* [Assignment] Write out, from the entries below, exactly the lines that run between the lines holding "# Git Fundamentals" and "Registro e inicio de sesión de usuarios.", inclusive, and stop there.

* [Dataset content]
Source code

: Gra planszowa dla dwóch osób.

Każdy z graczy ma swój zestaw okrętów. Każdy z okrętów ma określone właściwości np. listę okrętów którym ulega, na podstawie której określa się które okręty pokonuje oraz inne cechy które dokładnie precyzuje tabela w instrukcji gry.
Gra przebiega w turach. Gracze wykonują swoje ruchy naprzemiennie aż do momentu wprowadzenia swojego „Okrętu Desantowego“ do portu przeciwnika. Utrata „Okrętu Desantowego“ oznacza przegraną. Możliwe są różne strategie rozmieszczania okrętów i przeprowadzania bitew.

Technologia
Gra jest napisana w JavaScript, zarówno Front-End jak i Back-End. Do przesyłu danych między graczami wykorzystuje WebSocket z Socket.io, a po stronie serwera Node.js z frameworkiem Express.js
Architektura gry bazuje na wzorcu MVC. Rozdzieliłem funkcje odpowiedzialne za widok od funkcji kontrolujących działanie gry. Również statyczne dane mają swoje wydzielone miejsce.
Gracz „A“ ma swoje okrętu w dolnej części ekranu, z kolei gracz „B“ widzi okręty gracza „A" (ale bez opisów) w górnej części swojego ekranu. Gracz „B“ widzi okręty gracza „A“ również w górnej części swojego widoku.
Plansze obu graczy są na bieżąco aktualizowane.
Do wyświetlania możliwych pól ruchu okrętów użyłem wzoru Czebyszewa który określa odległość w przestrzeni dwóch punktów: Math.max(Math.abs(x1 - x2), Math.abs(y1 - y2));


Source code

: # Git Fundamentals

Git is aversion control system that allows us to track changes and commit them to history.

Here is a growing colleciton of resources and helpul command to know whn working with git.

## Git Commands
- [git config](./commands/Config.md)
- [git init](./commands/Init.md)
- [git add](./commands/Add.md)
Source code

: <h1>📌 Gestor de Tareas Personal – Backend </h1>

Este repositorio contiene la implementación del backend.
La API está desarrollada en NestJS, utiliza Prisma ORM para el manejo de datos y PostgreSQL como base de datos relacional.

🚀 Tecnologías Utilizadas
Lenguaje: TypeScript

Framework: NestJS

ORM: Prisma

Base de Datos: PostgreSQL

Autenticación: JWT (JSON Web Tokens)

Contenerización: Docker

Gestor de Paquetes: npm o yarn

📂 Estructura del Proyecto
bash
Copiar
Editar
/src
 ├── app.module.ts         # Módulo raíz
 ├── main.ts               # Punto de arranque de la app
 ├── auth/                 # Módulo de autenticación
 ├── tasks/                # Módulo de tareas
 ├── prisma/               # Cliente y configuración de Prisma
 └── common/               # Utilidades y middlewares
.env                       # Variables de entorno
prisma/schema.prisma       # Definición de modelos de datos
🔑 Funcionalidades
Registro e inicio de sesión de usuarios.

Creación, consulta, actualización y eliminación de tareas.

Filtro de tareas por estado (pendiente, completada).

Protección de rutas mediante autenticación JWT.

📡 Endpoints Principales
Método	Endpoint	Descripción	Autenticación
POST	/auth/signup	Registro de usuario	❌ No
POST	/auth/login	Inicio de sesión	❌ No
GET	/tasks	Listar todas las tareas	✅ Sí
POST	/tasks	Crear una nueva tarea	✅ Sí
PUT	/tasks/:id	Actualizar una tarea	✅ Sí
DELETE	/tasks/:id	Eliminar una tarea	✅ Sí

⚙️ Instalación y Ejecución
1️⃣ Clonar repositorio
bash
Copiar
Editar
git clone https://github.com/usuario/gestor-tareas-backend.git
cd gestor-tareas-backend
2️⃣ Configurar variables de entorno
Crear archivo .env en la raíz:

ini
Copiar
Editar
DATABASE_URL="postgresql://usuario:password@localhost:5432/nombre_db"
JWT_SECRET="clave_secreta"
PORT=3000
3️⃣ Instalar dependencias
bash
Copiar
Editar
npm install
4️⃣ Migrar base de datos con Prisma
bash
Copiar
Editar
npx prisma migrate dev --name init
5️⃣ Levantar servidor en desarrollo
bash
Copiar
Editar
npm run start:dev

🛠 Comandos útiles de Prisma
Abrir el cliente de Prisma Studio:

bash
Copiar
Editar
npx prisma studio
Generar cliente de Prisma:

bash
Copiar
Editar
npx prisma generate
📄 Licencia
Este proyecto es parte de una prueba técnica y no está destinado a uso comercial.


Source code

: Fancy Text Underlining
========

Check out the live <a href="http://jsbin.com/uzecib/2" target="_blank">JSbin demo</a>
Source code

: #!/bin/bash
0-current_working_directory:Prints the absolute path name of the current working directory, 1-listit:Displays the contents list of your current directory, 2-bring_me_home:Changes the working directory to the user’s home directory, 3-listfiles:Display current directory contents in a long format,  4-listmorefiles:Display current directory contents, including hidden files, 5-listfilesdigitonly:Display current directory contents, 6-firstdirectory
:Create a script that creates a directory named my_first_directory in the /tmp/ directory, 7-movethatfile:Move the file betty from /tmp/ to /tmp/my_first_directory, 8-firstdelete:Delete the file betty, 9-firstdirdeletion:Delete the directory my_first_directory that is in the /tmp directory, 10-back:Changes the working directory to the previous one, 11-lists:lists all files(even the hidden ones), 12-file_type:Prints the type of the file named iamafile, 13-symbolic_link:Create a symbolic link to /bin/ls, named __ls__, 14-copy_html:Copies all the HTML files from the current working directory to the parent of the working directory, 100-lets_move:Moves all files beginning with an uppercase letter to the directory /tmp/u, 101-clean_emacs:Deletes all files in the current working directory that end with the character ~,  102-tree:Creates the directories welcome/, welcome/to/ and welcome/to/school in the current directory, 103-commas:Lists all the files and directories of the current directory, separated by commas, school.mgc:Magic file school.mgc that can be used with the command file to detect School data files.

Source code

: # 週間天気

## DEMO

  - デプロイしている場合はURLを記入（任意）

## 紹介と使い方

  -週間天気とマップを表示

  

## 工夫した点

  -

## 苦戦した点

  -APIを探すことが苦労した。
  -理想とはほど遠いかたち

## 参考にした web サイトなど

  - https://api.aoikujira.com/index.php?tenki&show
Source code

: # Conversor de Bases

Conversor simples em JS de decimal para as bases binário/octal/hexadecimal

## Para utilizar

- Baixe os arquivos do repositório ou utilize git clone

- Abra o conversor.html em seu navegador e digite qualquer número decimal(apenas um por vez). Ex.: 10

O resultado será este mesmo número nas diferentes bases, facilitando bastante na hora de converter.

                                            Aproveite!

* [Exercise result]
: # Git Fundamentals

Git is aversion control system that allows us to track changes and commit them to history.

Here is a growing colleciton of resources and helpul command to know whn working with git.

## Git Commands
- [git config](./commands/Config.md)
- [git init](./commands/Init.md)
- [git add](./commands/Add.md)
Source code

: <h1>📌 Gestor de Tareas Personal – Backend </h1>

Este repositorio contiene la implementación del backend.
La API está desarrollada en NestJS, utiliza Prisma ORM para el manejo de datos y PostgreSQL como base de datos relacional.

🚀 Tecnologías Utilizadas
Lenguaje: TypeScript

Framework: NestJS

ORM: Prisma

Base de Datos: PostgreSQL

Autenticación: JWT (JSON Web Tokens)

Contenerización: Docker

Gestor de Paquetes: npm o yarn

📂 Estructura del Proyecto
bash
Copiar
Editar
/src
 ├── app.module.ts         # Módulo raíz
 ├── main.ts               # Punto de arranque de la app
 ├── auth/                 # Módulo de autenticación
 ├── tasks/                # Módulo de tareas
 ├── prisma/               # Cliente y configuración de Prisma
 └── common/               # Utilidades y middlewares
.env                       # Variables de entorno
prisma/schema.prisma       # Definición de modelos de datos
🔑 Funcionalidades
Registro e inicio de sesión de usuarios.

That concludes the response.